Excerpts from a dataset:

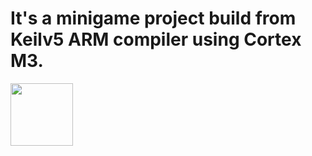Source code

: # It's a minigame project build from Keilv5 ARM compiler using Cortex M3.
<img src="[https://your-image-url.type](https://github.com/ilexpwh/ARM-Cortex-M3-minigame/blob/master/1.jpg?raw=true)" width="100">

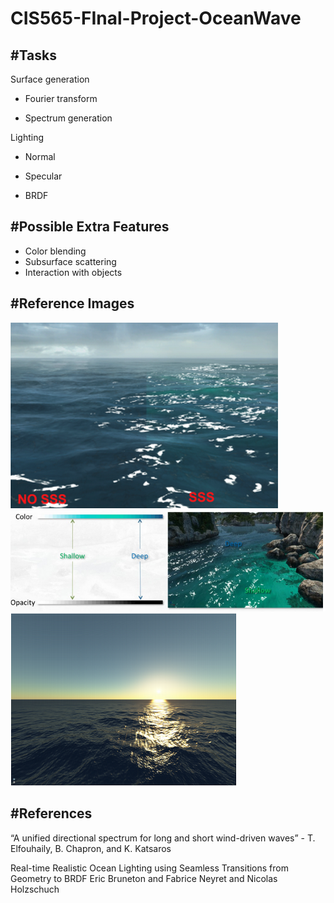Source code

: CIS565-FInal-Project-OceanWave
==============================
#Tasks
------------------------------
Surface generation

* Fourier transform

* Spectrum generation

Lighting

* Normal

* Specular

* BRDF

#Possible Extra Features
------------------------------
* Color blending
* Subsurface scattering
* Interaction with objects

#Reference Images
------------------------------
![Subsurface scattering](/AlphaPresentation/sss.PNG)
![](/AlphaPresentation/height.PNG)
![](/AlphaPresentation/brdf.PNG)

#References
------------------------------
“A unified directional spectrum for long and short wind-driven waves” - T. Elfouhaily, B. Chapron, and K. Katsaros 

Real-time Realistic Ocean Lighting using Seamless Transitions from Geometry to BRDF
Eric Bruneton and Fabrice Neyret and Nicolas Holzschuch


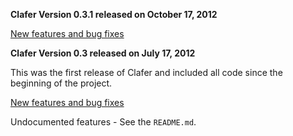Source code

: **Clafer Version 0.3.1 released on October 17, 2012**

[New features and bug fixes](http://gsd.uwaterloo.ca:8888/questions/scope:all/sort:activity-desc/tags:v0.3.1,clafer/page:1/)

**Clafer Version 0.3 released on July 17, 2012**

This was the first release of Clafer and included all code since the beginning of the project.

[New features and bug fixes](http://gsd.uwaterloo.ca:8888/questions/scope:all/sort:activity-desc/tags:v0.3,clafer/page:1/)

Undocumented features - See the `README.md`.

---

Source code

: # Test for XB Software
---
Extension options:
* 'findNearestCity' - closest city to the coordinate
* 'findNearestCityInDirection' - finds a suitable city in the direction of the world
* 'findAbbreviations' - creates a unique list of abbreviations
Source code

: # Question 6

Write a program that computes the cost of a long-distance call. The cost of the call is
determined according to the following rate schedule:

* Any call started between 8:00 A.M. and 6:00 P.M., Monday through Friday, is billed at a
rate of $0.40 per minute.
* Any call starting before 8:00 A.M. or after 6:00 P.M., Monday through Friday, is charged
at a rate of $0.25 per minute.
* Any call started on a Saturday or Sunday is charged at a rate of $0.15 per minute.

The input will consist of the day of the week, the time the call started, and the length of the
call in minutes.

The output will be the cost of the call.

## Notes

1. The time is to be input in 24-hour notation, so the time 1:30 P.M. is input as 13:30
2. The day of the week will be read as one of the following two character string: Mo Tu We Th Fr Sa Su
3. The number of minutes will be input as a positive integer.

--

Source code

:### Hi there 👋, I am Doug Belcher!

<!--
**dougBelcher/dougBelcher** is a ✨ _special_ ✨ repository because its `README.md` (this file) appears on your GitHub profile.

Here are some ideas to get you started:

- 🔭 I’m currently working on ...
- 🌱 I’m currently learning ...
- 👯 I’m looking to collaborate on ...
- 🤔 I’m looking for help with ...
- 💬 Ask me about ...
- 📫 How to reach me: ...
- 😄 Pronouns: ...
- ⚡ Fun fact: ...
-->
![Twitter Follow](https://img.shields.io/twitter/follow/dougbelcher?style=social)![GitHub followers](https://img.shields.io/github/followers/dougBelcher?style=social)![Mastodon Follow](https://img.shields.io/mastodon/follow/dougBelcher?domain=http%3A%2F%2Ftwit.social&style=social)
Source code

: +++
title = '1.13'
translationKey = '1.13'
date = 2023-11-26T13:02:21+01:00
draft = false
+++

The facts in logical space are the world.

Assignment =
The required output is each line of the entries that contains the word "city".

Answer box =
* 'findNearestCity' - closest city to the coordinate
* 'findNearestCityInDirection' - finds a suitable city in the direction of the world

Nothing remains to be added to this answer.